WHAT TO WORK ON = Your response should be every line from the entries that includes the string "tags".

[Entries taken from a collection]
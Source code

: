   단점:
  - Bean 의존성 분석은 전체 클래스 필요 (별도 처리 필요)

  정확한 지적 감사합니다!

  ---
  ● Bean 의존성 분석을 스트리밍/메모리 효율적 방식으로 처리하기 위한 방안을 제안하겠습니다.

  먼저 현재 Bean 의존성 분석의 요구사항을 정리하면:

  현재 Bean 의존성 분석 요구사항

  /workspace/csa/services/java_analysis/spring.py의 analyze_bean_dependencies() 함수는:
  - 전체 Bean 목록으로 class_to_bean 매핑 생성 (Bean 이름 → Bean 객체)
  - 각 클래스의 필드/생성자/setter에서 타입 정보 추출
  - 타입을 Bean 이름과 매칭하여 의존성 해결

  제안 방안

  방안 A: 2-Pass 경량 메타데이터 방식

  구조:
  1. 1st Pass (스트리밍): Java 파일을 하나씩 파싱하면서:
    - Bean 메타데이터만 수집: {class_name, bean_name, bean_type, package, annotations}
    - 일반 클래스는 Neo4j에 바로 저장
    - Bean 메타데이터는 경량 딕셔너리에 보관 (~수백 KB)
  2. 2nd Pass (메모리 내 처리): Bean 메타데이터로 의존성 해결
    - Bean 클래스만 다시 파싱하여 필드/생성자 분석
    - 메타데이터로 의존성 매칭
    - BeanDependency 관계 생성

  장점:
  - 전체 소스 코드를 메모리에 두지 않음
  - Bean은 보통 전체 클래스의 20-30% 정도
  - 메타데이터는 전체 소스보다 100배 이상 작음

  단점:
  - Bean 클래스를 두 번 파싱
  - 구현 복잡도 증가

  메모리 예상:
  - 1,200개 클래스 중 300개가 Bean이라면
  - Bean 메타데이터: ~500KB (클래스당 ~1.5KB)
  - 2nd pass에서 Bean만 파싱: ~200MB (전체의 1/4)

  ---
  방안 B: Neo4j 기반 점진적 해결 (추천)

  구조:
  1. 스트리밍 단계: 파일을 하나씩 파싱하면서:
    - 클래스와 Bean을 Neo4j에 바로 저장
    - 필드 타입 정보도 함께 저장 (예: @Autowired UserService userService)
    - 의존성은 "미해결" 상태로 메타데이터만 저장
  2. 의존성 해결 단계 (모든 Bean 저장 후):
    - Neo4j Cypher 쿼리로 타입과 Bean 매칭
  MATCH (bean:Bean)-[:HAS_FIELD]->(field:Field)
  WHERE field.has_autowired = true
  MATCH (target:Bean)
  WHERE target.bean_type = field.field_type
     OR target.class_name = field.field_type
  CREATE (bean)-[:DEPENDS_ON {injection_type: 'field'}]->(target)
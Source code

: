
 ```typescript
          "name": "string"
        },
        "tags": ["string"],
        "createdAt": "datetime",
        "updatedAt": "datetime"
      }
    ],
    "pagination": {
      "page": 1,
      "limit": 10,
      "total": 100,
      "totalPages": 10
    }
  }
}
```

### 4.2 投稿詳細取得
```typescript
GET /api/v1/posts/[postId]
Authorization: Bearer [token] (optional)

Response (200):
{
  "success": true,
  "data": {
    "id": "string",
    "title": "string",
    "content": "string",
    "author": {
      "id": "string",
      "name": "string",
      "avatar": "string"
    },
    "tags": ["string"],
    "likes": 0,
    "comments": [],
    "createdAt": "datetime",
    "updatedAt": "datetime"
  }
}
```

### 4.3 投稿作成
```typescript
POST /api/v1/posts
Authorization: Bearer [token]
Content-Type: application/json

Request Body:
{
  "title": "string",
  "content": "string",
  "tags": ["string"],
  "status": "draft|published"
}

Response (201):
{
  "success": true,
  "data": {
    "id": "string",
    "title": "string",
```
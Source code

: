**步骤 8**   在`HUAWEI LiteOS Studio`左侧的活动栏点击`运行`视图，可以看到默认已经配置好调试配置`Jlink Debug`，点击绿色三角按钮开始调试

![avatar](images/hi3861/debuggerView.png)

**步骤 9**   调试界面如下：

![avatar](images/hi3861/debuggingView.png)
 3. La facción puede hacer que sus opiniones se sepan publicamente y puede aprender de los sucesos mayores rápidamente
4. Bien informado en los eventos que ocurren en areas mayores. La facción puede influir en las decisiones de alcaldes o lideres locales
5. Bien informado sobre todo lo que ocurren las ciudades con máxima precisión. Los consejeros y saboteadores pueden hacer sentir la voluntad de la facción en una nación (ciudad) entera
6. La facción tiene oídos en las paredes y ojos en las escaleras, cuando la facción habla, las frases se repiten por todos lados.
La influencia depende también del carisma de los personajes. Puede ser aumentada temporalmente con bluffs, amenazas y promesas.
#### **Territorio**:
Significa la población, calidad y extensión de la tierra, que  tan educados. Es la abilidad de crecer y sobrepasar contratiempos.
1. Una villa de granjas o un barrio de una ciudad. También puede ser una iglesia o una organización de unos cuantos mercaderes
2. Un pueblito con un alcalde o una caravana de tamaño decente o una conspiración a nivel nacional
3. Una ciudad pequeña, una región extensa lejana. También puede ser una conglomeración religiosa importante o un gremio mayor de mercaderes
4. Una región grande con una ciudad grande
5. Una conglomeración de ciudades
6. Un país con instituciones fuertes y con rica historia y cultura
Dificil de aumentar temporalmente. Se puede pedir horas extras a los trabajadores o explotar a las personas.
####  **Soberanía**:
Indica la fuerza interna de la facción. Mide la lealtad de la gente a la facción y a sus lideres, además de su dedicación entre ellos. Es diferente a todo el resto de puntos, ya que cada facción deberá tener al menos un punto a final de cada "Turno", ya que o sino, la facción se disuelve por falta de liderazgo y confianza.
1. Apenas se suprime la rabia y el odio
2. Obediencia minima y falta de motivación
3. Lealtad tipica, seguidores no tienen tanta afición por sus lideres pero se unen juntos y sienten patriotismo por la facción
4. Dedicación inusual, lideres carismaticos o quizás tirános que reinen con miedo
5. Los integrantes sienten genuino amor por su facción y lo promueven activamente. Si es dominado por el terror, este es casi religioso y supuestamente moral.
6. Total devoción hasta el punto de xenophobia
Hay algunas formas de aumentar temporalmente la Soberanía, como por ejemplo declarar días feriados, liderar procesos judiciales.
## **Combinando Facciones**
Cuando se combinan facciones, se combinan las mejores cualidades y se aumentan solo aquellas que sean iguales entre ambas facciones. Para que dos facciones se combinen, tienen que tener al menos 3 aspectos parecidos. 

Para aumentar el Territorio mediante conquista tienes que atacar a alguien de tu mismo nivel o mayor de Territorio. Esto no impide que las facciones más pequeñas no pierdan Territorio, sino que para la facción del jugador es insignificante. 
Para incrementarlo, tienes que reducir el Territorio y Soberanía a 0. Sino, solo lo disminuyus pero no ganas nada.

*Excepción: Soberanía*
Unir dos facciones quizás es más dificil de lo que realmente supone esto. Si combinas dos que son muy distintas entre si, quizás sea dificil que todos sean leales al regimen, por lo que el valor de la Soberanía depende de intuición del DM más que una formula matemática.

ANSWER FOR THE TASK =
        "tags": ["string"],
    "tags": ["string"],
  "tags": ["string"],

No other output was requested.